1. Determine whether a non-negative very large number is odd or even. The source code is as follows:
#include <iostream>
#include <string>
using namespace std;
int main() {
//string s = "123456789123456789123456789";
cout << "请输入一个正整数:" << endl;
cin >> s;
// s.size()是字符串的长度,即由多少字符组成的, 字符串的最后一位字符即s[s.size() - 1]
char c = s[s.size() - 1];
cout << "最后一位数字是" << c << endl;
// 将一个整数数字字符变成整数,我们只需要将它减字符'0'
int i = c - '0';
if (i % 2 == 0) {
cout << s << "是偶数";
} else {
cout << s << "是奇数";
}
return 0;
}
2. Determine the size of two very large positive integers
#include <iostream>
#include <string>
using namespace std;
bool Lower(string str1, string str2){
//长度长的一定大(这里假设除了0以外,都没有前导0),长度相等则字典序小的数字更小
return str1.size()<str2.size()||(str1.size()==str2.size()&&str1<str2);
}
int main() {
cout << "请输入两个超大正整数:" << endl;
string a, b;
cin >> a >> b;
if (Lower(a, b)){
cout << a << "小于" << b << endl;
}
else{
cout << a << "大于" << b << endl;
}
return 0;
}
The implementation methods of addition, subtraction, multiplication and division operations are introduced below. In particular, addition and subtraction operations are limited to non-negative integer operations, because the addition and subtraction operations of negative numbers can be equivalent to some form of addition or subtraction operations, so they are not considered; multiplication and division operations only consider large integer operations, not decimals. Calculation; division only considers large integer operations, and the calculation result is accurate to 6 decimal places (it is directly discarded after 6 decimal places).

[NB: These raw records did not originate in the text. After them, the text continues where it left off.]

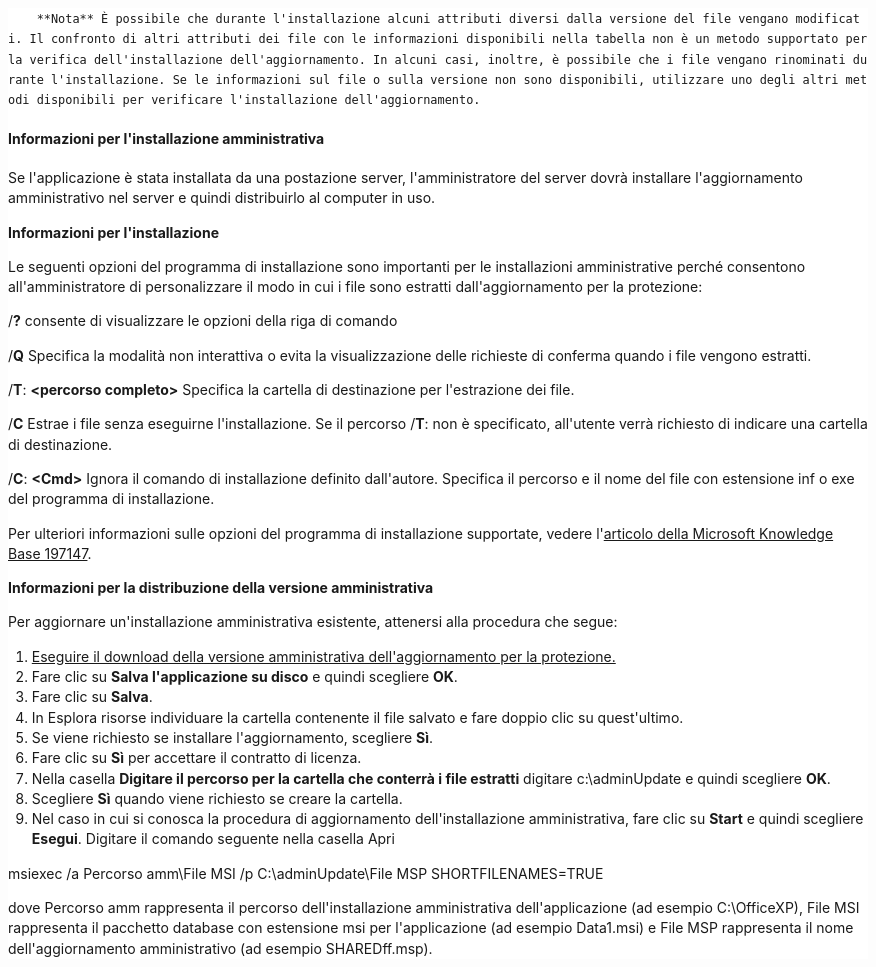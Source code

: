         **Nota** È possibile che durante l'installazione alcuni attributi diversi dalla versione del file vengano modificati. Il confronto di altri attributi dei file con le informazioni disponibili nella tabella non è un metodo supportato per la verifica dell'installazione dell'aggiornamento. In alcuni casi, inoltre, è possibile che i file vengano rinominati durante l'installazione. Se le informazioni sul file o sulla versione non sono disponibili, utilizzare uno degli altri metodi disponibili per verificare l'installazione dell'aggiornamento.

#### Informazioni per l'installazione amministrativa

Se l'applicazione è stata installata da una postazione server, l'amministratore del server dovrà installare l'aggiornamento amministrativo nel server e quindi distribuirlo al computer in uso.

**Informazioni per l'installazione**

Le seguenti opzioni del programma di installazione sono importanti per le installazioni amministrative perché consentono all'amministratore di personalizzare il modo in cui i file sono estratti dall'aggiornamento per la protezione:

/**?** consente di visualizzare le opzioni della riga di comando

/**Q** Specifica la modalità non interattiva o evita la visualizzazione delle richieste di conferma quando i file vengono estratti.

/**T**: **&lt;percorso completo&gt;** Specifica la cartella di destinazione per l'estrazione dei file.

/**C** Estrae i file senza eseguirne l'installazione. Se il percorso /**T**: non è specificato, all'utente verrà richiesto di indicare una cartella di destinazione.

/**C**: **&lt;Cmd&gt;** Ignora il comando di installazione definito dall'autore. Specifica il percorso e il nome del file con estensione inf o exe del programma di installazione.

Per ulteriori informazioni sulle opzioni del programma di installazione supportate, vedere l'[articolo della Microsoft Knowledge Base 197147](http://support.microsoft.com/kb/197147).

**Informazioni per la distribuzione della versione amministrativa**

Per aggiornare un'installazione amministrativa esistente, attenersi alla procedura che segue:

1.  [Eseguire il download della versione amministrativa dell'aggiornamento per la protezione.](http://download.microsoft.com/download/8/0/7/807ada7f-8f3f-4114-8dfd-935d55acf82c/project2002-kb873355-fullfile-enu.exe)
2.  Fare clic su **Salva l'applicazione su disco** e quindi scegliere **OK**.
3.  Fare clic su **Salva**.
4.  In Esplora risorse individuare la cartella contenente il file salvato e fare doppio clic su quest'ultimo.
5.  Se viene richiesto se installare l'aggiornamento, scegliere **Sì**.
6.  Fare clic su **Sì** per accettare il contratto di licenza.
7.  Nella casella **Digitare il percorso per la cartella che conterrà i file estratti** digitare c:\\adminUpdate e quindi scegliere **OK**.
8.  Scegliere **Sì** quando viene richiesto se creare la cartella.
9.  Nel caso in cui si conosca la procedura di aggiornamento dell'installazione amministrativa, fare clic su **Start** e quindi scegliere **Esegui**. Digitare il comando seguente nella casella Apri

msiexec /a Percorso amm\\File MSI /p C:\\adminUpdate\\File MSP SHORTFILENAMES=TRUE

dove Percorso amm rappresenta il percorso dell'installazione amministrativa dell'applicazione (ad esempio C:\\OfficeXP), File MSI rappresenta il pacchetto database con estensione msi per l'applicazione (ad esempio Data1.msi) e File MSP rappresenta il nome dell'aggiornamento amministrativo (ad esempio SHAREDff.msp).
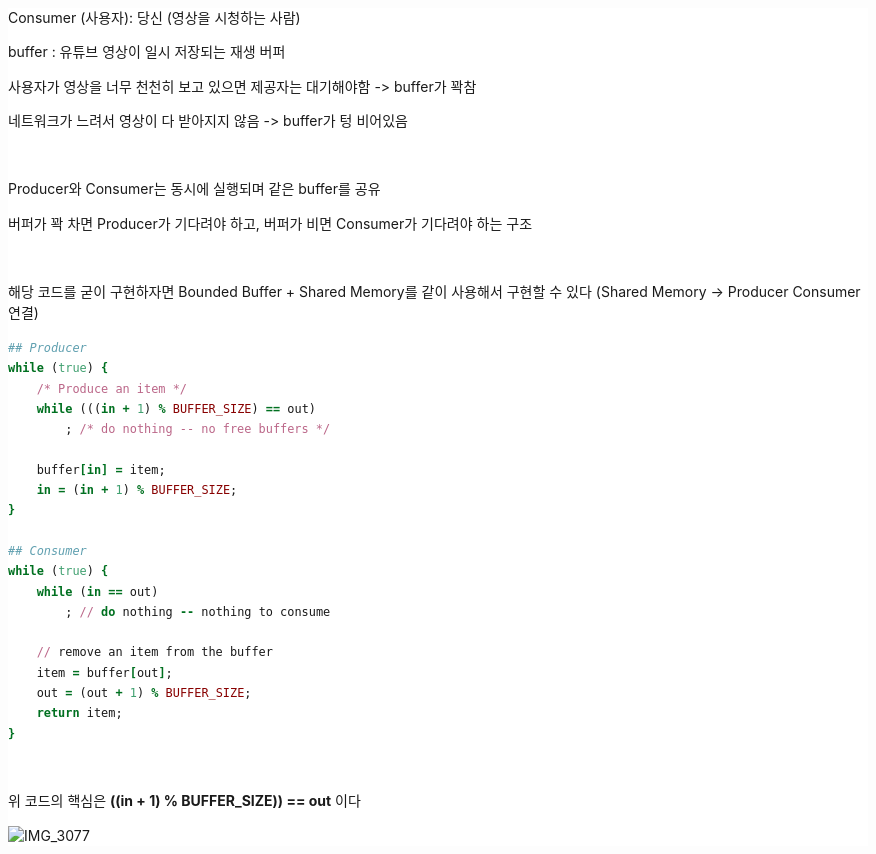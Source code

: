 Consumer (사용자): 당신 (영상을 시청하는 사람)

buffer : 유튜브 영상이 일시 저장되는 재생 버퍼

사용자가 영상을 너무 천천히 보고 있으면 제공자는 대기해야함 -> buffer가 꽉참

네트워크가 느려서 영상이 다 받아지지 않음 -> buffer가 텅 비어있음 

<br/>

Producer와 Consumer는 동시에 실행되며 같은 buffer를 공유

버퍼가 꽉 차면 Producer가 기다려야 하고, 버퍼가 비면 Consumer가 기다려야 하는 구조

<br/>

해당 코드를 굳이 구현하자면 Bounded Buffer + Shared Memory를 같이 사용해서 구현할 수 있다 (Shared Memory -> Producer Consumer 연결)

```ruby
## Producer
while (true) {
    /* Produce an item */
    while (((in + 1) % BUFFER_SIZE) == out)
        ; /* do nothing -- no free buffers */
    
    buffer[in] = item;
    in = (in + 1) % BUFFER_SIZE;
}

## Consumer
while (true) {
    while (in == out)
        ; // do nothing -- nothing to consume

    // remove an item from the buffer
    item = buffer[out];
    out = (out + 1) % BUFFER_SIZE;
    return item;
}
```
<br/>

위 코드의 핵심은 **((in + 1) % BUFFER_SIZE)) == out** 이다

![IMG_3077](https://github.com/user-attachments/assets/c662c963-dc4e-4afb-82de-be789e44cd16)
















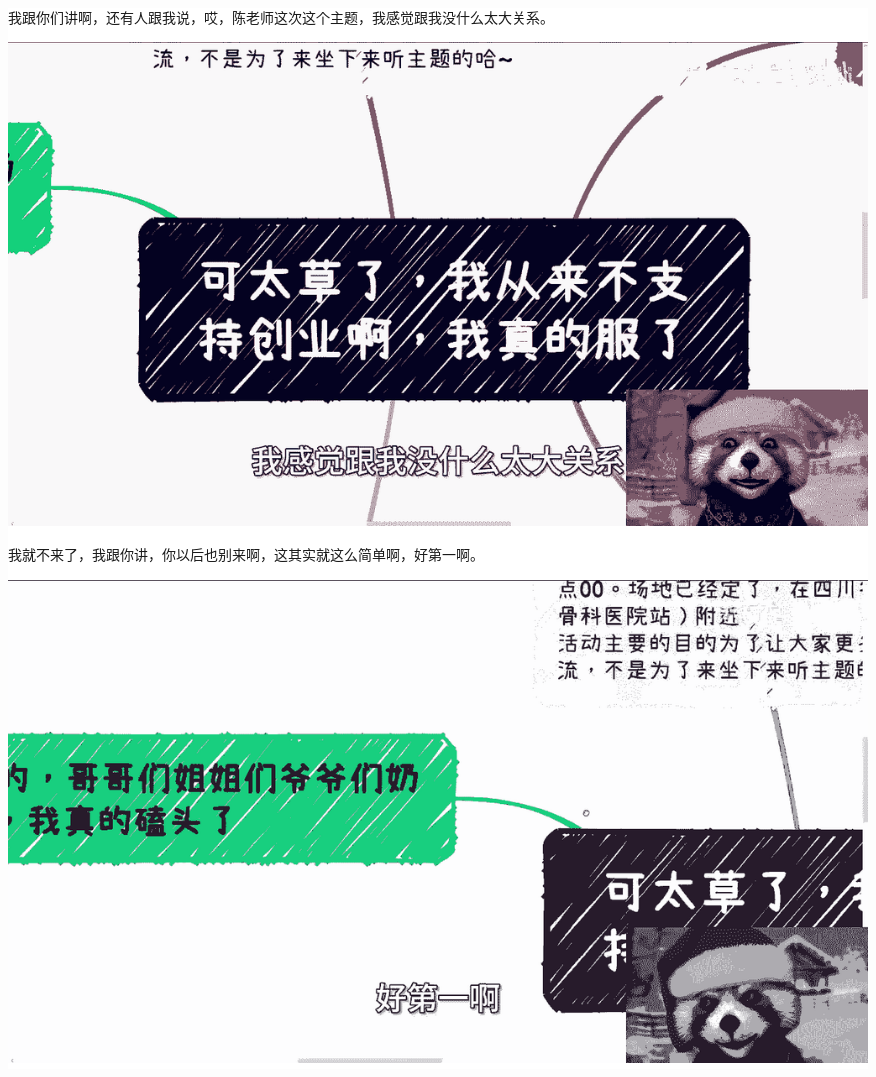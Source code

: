我跟你们讲啊，还有人跟我说，哎，陈老师这次这个主题，我感觉跟我没什么太大关系。

![](img/b4609e0aaed28e63d92f3bc937d7513e_16.png)

我就不来了，我跟你讲，你以后也别来啊，这其实就这么简单啊，好第一啊。

![](img/b4609e0aaed28e63d92f3bc937d7513e_18.png)
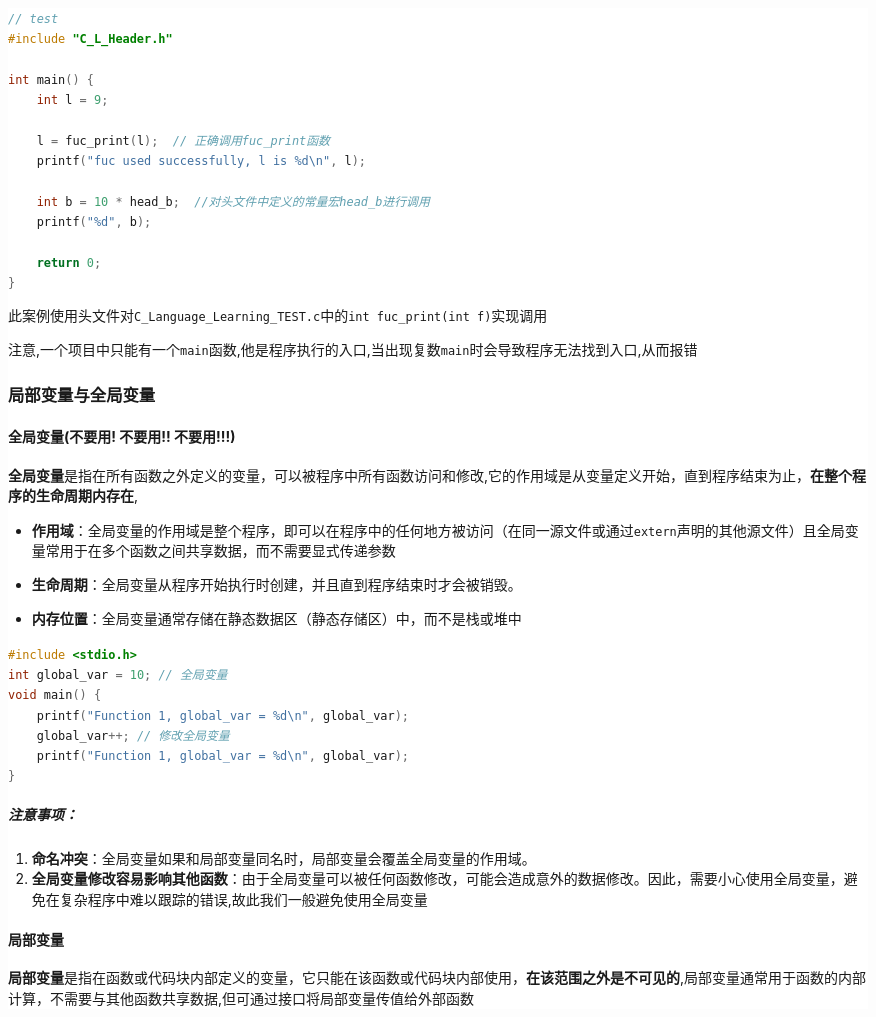 


```c
// test
#include "C_L_Header.h"

int main() {
    int l = 9;

    l = fuc_print(l);  // 正确调用fuc_print函数
    printf("fuc used successfully, l is %d\n", l);
    
    int b = 10 * head_b;  //对头文件中定义的常量宏head_b进行调用
    printf("%d", b);

    return 0;
}
```

此案例使用头文件对`C_Language_Learning_TEST.c`中的`int fuc_print(int f)`实现调用

注意,一个项目中只能有一个`main`函数,他是程序执行的入口,当出现复数`main`时会导致程序无法找到入口,从而报错

### 局部变量与全局变量

#### 全局变量(不要用! 不要用!! 不要用!!!)

**全局变量**是指在所有函数之外定义的变量，可以被程序中所有函数访问和修改,它的作用域是从变量定义开始，直到程序结束为止，**在整个程序的生命周期内存在**,

- **作用域**：全局变量的作用域是整个程序，即可以在程序中的任何地方被访问（在同一源文件或通过`extern`声明的其他源文件）且全局变量常用于在多个函数之间共享数据，而不需要显式传递参数

- **生命周期**：全局变量从程序开始执行时创建，并且直到程序结束时才会被销毁。

- **内存位置**：全局变量通常存储在静态数据区（静态存储区）中，而不是栈或堆中

``` c
#include <stdio.h>
int global_var = 10; // 全局变量
void main() {
    printf("Function 1, global_var = %d\n", global_var);
    global_var++; // 修改全局变量
    printf("Function 1, global_var = %d\n", global_var);
}

```

##### 注意事项：

1. **命名冲突**：全局变量如果和局部变量同名时，局部变量会覆盖全局变量的作用域。
2. **全局变量修改容易影响其他函数**：由于全局变量可以被任何函数修改，可能会造成意外的数据修改。因此，需要小心使用全局变量，避免在复杂程序中难以跟踪的错误,故此我们一般避免使用全局变量



#### 局部变量

**局部变量**是指在函数或代码块内部定义的变量，它只能在该函数或代码块内部使用，**在该范围之外是不可见的**,局部变量通常用于函数的内部计算，不需要与其他函数共享数据,但可通过接口将局部变量传值给外部函数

Reference https://blog.songjiahao.com/archives/382
3. Addition of non-negative large integers
The implementation of large number addition imitates our calculation method of vertical expressions. Starting from the ones digit, adding one by one, just consider the carry each time. Since the 0th position of the read string is the highest bit, we access the string in reverse order and then calculate each bit. Similarly, because each bit obtained during calculation is in reverse order, the final result must be reversed.
Addition may result in one more final digit (carry from the highest bit), so remember to handle it.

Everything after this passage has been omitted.